▶ **Work required**: Your task is to filter the entries and copy every line containing the string "linkedin".

==== Provided material

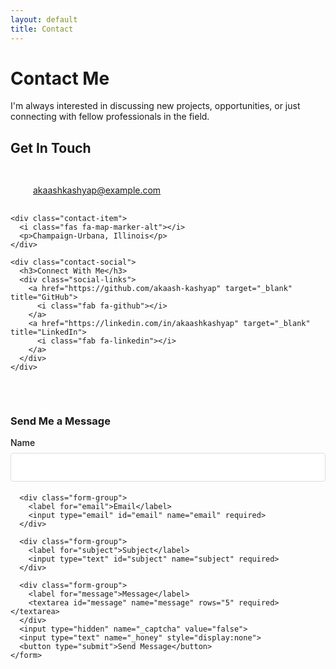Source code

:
 ```yaml
---
layout: default
title: Contact
---
```


# Contact Me

I'm always interested in discussing new projects, opportunities, or just connecting with fellow professionals in the field.

## Get In Touch

<div class="contact-container">
  <div class="contact-info">
    <div class="contact-item">
      <i class="fas fa-envelope"></i>
      <p><a href="mailto:akaashkashyap@example.com">akaashkashyap@example.com</a></p>
    </div>
    
    <div class="contact-item">
      <i class="fas fa-map-marker-alt"></i>
      <p>Champaign-Urbana, Illinois</p>
    </div>
    
    <div class="contact-social">
      <h3>Connect With Me</h3>
      <div class="social-links">
        <a href="https://github.com/akaash-kashyap" target="_blank" title="GitHub">
          <i class="fab fa-github"></i>
        </a>
        <a href="https://linkedin.com/in/akaashkashyap" target="_blank" title="LinkedIn">
          <i class="fab fa-linkedin"></i>
        </a>
      </div>
    </div>
  </div>
  
  <div class="contact-form">
    <h3>Send Me a Message</h3>
    <form action="https://formsubmit.co/akaashkashyap@gmail.com" method="POST">
      <div class="form-group">
        <label for="name">Name</label>
        <input type="text" id="name" name="name" required>
      </div>
      
      <div class="form-group">
        <label for="email">Email</label>
        <input type="email" id="email" name="email" required>
      </div>
      
      <div class="form-group">
        <label for="subject">Subject</label>
        <input type="text" id="subject" name="subject" required>
      </div>
      
      <div class="form-group">
        <label for="message">Message</label>
        <textarea id="message" name="message" rows="5" required></textarea>
      </div>
      <input type="hidden" name="_captcha" value="false">
      <input type="text" name="_honey" style="display:none">
      <button type="submit">Send Message</button>
    </form>
  </div>
</div>

<style>
  .contact-container {
    display: flex;
    flex-wrap: wrap;
    gap: 2rem;
    margin-top: 2rem;
  }
  
  .contact-info {
    flex: 1;
    min-width: 300px;
  }
  
  .contact-form {
    flex: 1.5;
    min-width: 300px;
  }
  
  .contact-item {
    display: flex;
    align-items: center;
    margin-bottom: 1rem;
  }
  
  .contact-item i {
    font-size: 1.2rem;
    color: #0066cc;
    margin-right: 1rem;
    width: 20px;
    text-align: center;
  }
  
  .social-links {
    display: flex;
    gap: 1rem;
    margin-top: 0.5rem;
  }
  
  .social-links a {
    display: inline-flex;
    align-items: center;
    justify-content: center;
    width: 40px;
    height: 40px;
    border-radius: 50%;
    background-color: #f5f5f5;
    color: #333;
    text-decoration: none;
    transition: all 0.3s ease;
  }
  
  .social-links a:hover {
    background-color: #0066cc;
    color: white;
  }
  
  .form-group {
    margin-bottom: 1.2rem;
  }
  
  label {
    display: block;
    margin-bottom: 0.5rem;
    font-weight: 500;
  }
  
  input, textarea {
    width: 100%;
    padding: 0.75rem;
    border: 1px solid #ddd;
    border-radius: 4px;
    font-family: inherit;
    font-size: 1rem;
  }
  
  button {
    background-color: #0066cc;
    color: white;
    border: none;
    padding: 0.75rem 1.5rem;
    border-radius: 4px;
    font-size: 1rem;
    cursor: pointer;
    transition: background-color 0.3s ease;
  }
  
  button:hover {
    background-color: #0055aa;
  }
  
  @media (max-width: 768px) {
    .contact-container {
      flex-direction: column;
    }
  }
</style>

<!-- Add Font Awesome for icons -->
<link rel="stylesheet" href="https://cdnjs.cloudflare.com/ajax/libs/font-awesome/6.0.0/css/all.min.css">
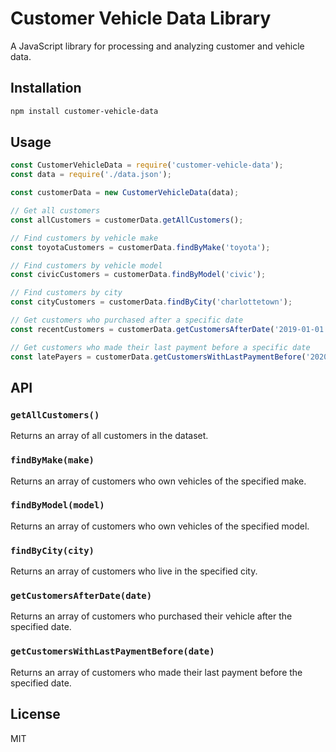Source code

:# Customer Vehicle Data Library

A JavaScript library for processing and analyzing customer and vehicle data.

## Installation

```bash
npm install customer-vehicle-data
```

## Usage

```javascript
const CustomerVehicleData = require('customer-vehicle-data');
const data = require('./data.json');

const customerData = new CustomerVehicleData(data);

// Get all customers
const allCustomers = customerData.getAllCustomers();

// Find customers by vehicle make
const toyotaCustomers = customerData.findByMake('toyota');

// Find customers by vehicle model
const civicCustomers = customerData.findByModel('civic');

// Find customers by city
const cityCustomers = customerData.findByCity('charlottetown');

// Get customers who purchased after a specific date
const recentCustomers = customerData.getCustomersAfterDate('2019-01-01');

// Get customers who made their last payment before a specific date
const latePayers = customerData.getCustomersWithLastPaymentBefore('2020-12-31');
```

## API

### `getAllCustomers()`
Returns an array of all customers in the dataset.

### `findByMake(make)`
Returns an array of customers who own vehicles of the specified make.

### `findByModel(model)`
Returns an array of customers who own vehicles of the specified model.

### `findByCity(city)`
Returns an array of customers who live in the specified city.

### `getCustomersAfterDate(date)`
Returns an array of customers who purchased their vehicle after the specified date.

### `getCustomersWithLastPaymentBefore(date)`
Returns an array of customers who made their last payment before the specified date.

## License

MIT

========

▶ **Solved problem**:
        <a href="https://linkedin.com/in/akaashkashyap" target="_blank" title="LinkedIn">
          <i class="fab fa-linkedin"></i>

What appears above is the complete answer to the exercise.